Geriatric care or geriatric nursing is a specialty that deals with treating and managing illness in older adults. The Geriatric Care is one of several possible transitional care settings that allow the patient to be discharged from an acute care facility and still receive supervision and support. The senior population has specific needs that differ from the typical hospitalized adult or child, such as daily living (ADL) limitations, cognitive impairment, sensory loss, and pain/discomfort management. Thus, it is not surprising that many geriatric patients will require some form of care from a McKinney geriatric care specialist after hospitalization to ensure continued independent function and safety.

Who Needs Geriatric Care?

The care of elderly patients is not regulated, and there are no specific criteria to determine the need for such service. However, you can infer that a patient may require geriatric home care if they:

  • Has had an extended hospitalization (5-7 days), and nursing home placement is not immediately appropriate
  • Has multiple chronic conditions, especially if cognitive impairment is present
  • Is unable to perform at least two major ADLs without assistance from a family member or caregiver
  • Has an unstable mental status with fluctuating levels of consciousness/awareness
  • Requires frequent monitoring to ensure patient safety & security during transitional care (e.g.falls, fractures)

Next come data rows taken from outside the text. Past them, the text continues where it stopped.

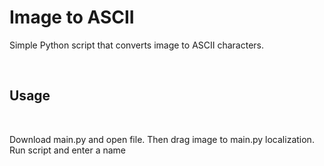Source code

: # Image to ASCII

<p>Simple Python script that converts image to ASCII characters.</p>
<br>

## Usage

<br>
<p>Download main.py and open file. Then drag image to main.py localization. Run script and enter a name</p>
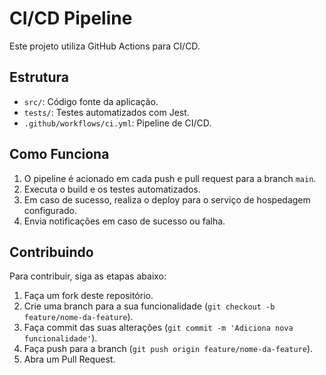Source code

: # CI/CD Pipeline

Este projeto utiliza GitHub Actions para CI/CD.

## Estrutura

- `src/`: Código fonte da aplicação.
- `tests/`: Testes automatizados com Jest.
- `.github/workflows/ci.yml`: Pipeline de CI/CD.

## Como Funciona

1. O pipeline é acionado em cada push e pull request para a branch `main`.
2. Executa o build e os testes automatizados.
3. Em caso de sucesso, realiza o deploy para o serviço de hospedagem configurado.
4. Envia notificações em caso de sucesso ou falha.

## Contribuindo

Para contribuir, siga as etapas abaixo:

1. Faça um fork deste repositório.
2. Crie uma branch para a sua funcionalidade (`git checkout -b feature/nome-da-feature`).
3. Faça commit das suas alterações (`git commit -m 'Adiciona nova funcionalidade'`).
4. Faça push para a branch (`git push origin feature/nome-da-feature`).
5. Abra um Pull Request.  
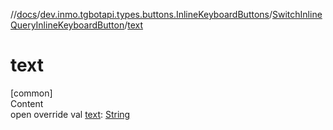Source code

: //[docs](../../../index.md)/[dev.inmo.tgbotapi.types.buttons.InlineKeyboardButtons](../index.md)/[SwitchInlineQueryInlineKeyboardButton](index.md)/[text](text.md)



# text  
[common]  
Content  
open override val [text](text.md): [String](https://kotlinlang.org/api/latest/jvm/stdlib/kotlin/-string/index.html)  



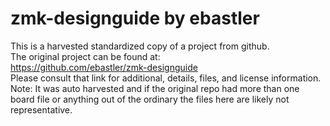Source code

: 
# zmk-designguide by ebastler  
This is a harvested standardized copy of a project from github.  
The original project can be found at:  
https://github.com/ebastler/zmk-designguide  
Please consult that link for additional, details, files, and license information.  
Note: It was auto harvested and if the original repo had more than one board file or anything out of the ordinary the files here are likely not representative.  
    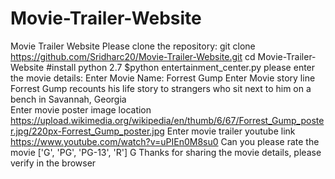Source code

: # Movie-Trailer-Website
Movie Trailer Website
Please clone the repository:
git clone https://github.com/Sridharc20/Movie-Trailer-Website.git
cd Movie-Trailer-Website
#install python 2.7
$python entertainment_center.py
  please enter the movie details:
  Enter Movie Name:
  Forrest Gump
  Enter Movie story line
  Forrest Gump recounts his life story to strangers who sit next to him on a bench in Savannah, Georgia     
  Enter movie poster image location
  https://upload.wikimedia.org/wikipedia/en/thumb/6/67/Forrest_Gump_poster.jpg/220px-Forrest_Gump_poster.jpg
  Enter movie trailer youtube link
  https://www.youtube.com/watch?v=uPIEn0M8su0
  Can you please rate the movie ['G', 'PG', 'PG-13', 'R']
  G
Thanks for sharing the movie details, please verify in the browser

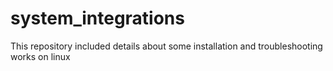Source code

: # system_integrations

This repository included details about some installation and troubleshooting works on linux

Common Geriatric Conditions

1. Urinary Incontinence

Urinary incontinence (UI) is one of the most common complications of aging, and it affects up to 50% of hospitalized geriatric patients. It has been identified as a predictor of falls, functional decline, healthcare utilization, and mortality in this population. Incontinence can result from multiple factors, including failure to avoid (urinary retention ), weak urinary sphincter tone, inadequate bladder capacity, poor hygiene, and cognitive impairment.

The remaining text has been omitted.